TeX - Typesetting System

Typesetting System

TeX commands commonly start with a backslash and are grouped with curly braces. However, almost all of TeX's syntactic properties can be changed on the fly which makes TeX input hard to parse by anything but TeX itself. TeX is a macro and token-based language: many commands, including most user-defined ones, are expanded on the fly until only unexpandable tokens remain which get executed. Expansion itself is practically side-effect free. Tail recursion of macros takes no memory, and if-then-else constructs are available. This makes TeX a Turing-complete language even at the expansion level.
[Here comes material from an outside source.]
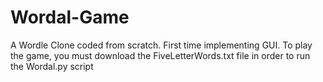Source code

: # Wordal-Game
A Wordle Clone coded from scratch. First time implementing GUI.
To play the game, you must download the FiveLetterWords.txt file in order to run the Wordal.py script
The system can be divided into four levels: in the first, characters are read from the input file and assigned a category code (sometimes called "catcode", for short). Combinations of a backslash (really: any character of category zero) followed by letters (characters of category 11) or a single other character are replaced by a control sequence token. In this sense this stage is like lexical analysis, although it does not form numbers from digits. In the next stage, expandable control sequences (such as conditionals or defined macros) are replaced by their replacement text. The input for the third stage is then a stream of characters (including ones with special meaning) and unexpandable control sequences (typically assignments and visual commands). Here characters get assembled into a paragraph. TeX's paragraph breaking algorithm works by optimizing breakpoints over the whole paragraph. The fourth stage breaks the vertical list of lines and other material into pages.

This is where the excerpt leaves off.